The recipe I gave you from my Blue Ribbon Cookbook has a glaring omission. It should start, first, light a fire in your stove. If I was lucky there would be some kindling by the woodpile, otherwise I would have to search for splinters of wood and bark (we weren’t allowed to cut kindling). The lemon cookie recipe says bake in a “quick” oven, that would be a hot oven around 375 degrees. It takes a while for the oven to build temperature. The quickest way is using the smallest pieces of wood. There is definitely an art to building a fire.
When I started baking everything was mixed by hand; butter and sugar whipped to a creamy softness, egg yolks beaten, whites whipped. I still have a bump on my right fore-finger from years of vigorously creaming butter. You were very involved with the food you prepared. This physically connection to food gives you an awareness and appreciation of the process. Today when I am teaching someone how to cook a dish I like to remind them to look on food prep not has a chore but part of the enjoyment of the food you are going to eat.
Cookbooks that promise you a meal in five minutes using three ingredients may have their place in our busy society, but they are not doing you any favours. The food lacks depth, missing layers of flavours. It’s cooking without soul. Buying processed food; chicken breasts in a box, pasta in a bag, bread with so many preservatives you can keep it for a year, is so sad. It’s food that frequently doesn’t even nourish your body, let alone your soul. And it’s expensive.

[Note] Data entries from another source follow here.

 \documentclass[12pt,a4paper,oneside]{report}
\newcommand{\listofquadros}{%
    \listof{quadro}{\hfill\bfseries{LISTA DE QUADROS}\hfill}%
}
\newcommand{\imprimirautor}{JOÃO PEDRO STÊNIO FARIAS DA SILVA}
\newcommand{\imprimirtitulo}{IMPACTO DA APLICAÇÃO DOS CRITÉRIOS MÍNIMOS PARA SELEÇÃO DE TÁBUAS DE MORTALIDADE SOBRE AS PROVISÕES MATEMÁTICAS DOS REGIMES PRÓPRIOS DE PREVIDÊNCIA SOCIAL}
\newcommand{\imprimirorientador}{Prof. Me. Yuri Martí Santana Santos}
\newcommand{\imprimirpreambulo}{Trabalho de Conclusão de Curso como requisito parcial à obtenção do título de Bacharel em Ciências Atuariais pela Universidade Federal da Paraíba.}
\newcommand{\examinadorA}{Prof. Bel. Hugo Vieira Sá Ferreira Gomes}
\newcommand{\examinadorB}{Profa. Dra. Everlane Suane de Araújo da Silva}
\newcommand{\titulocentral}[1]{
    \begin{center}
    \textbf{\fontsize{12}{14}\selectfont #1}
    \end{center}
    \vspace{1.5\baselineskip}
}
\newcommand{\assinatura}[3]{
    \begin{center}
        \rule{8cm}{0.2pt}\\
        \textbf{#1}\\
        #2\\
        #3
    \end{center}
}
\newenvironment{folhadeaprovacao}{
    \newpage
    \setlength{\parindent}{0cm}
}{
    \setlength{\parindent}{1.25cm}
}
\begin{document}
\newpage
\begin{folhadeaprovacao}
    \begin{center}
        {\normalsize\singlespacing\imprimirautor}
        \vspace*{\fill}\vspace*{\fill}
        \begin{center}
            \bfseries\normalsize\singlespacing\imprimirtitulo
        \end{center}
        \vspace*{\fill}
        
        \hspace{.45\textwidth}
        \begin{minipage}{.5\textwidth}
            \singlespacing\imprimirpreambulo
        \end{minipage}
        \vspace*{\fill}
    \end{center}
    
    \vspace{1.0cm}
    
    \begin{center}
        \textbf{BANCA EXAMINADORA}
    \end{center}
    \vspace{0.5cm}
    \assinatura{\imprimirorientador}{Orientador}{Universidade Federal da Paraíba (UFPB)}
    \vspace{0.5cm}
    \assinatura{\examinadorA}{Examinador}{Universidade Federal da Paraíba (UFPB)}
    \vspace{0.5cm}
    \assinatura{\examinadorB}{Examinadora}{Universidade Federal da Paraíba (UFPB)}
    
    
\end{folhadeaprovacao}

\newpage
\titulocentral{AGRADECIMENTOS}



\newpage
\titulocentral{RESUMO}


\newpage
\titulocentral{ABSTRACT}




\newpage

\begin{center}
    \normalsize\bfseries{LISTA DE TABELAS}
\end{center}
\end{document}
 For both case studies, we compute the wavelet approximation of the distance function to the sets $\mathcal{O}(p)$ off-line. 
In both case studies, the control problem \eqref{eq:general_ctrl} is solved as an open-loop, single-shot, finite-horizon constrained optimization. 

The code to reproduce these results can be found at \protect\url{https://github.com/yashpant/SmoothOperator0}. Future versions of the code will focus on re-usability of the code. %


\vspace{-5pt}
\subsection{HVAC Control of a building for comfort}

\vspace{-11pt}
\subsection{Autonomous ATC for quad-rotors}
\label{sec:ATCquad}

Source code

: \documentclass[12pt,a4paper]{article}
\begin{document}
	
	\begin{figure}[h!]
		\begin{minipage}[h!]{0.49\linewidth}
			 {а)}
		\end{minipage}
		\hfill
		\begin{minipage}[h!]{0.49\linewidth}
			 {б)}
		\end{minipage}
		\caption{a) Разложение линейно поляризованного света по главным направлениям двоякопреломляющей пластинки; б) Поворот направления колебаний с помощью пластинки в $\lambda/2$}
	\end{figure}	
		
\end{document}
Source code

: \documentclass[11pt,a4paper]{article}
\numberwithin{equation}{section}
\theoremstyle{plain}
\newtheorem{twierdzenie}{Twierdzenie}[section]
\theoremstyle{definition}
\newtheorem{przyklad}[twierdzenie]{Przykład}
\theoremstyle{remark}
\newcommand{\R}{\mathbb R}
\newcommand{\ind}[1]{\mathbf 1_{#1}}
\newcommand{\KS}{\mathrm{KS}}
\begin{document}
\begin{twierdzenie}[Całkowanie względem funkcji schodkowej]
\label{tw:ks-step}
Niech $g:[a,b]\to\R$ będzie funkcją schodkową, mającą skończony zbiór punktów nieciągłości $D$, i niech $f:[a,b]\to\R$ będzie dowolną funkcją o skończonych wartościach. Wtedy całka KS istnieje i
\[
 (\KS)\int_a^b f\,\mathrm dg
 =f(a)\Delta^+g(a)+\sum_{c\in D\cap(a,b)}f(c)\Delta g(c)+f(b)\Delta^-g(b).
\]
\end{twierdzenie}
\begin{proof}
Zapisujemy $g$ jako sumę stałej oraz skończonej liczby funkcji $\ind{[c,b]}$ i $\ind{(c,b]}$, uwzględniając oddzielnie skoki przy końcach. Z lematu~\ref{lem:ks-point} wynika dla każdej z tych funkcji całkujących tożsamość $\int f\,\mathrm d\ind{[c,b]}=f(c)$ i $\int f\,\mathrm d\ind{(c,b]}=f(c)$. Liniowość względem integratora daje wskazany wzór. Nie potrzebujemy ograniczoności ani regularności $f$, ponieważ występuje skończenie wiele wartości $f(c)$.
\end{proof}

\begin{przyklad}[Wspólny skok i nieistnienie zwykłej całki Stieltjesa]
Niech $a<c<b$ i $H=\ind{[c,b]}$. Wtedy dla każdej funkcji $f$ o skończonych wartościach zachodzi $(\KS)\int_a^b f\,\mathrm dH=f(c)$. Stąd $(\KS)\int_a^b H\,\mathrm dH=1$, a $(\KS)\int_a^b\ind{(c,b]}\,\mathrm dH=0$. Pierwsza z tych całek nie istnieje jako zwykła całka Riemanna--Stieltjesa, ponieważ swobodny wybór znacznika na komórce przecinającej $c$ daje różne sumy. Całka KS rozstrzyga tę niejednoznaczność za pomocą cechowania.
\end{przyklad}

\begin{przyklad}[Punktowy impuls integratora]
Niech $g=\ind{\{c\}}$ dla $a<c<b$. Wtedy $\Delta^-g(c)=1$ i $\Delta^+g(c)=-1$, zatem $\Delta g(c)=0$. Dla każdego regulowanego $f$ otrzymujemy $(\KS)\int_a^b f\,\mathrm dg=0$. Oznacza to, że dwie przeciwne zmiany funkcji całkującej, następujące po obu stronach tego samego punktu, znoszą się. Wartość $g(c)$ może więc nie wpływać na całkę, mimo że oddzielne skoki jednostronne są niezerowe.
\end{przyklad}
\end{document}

Would I give up my electric stove, standing mixer and food processor. Absolutely not. What I’m writing about is enjoying the process. Enjoy buying your food. Enjoy cooking it, and most of all enjoy sharing it with your family and friends. If you don’t love to cook, you should ask yourself, why?
Would I bake again with a wood stove? Absolutely yes! Bread, cookies, pastry, all bakes better in the dry heat of a wood oven.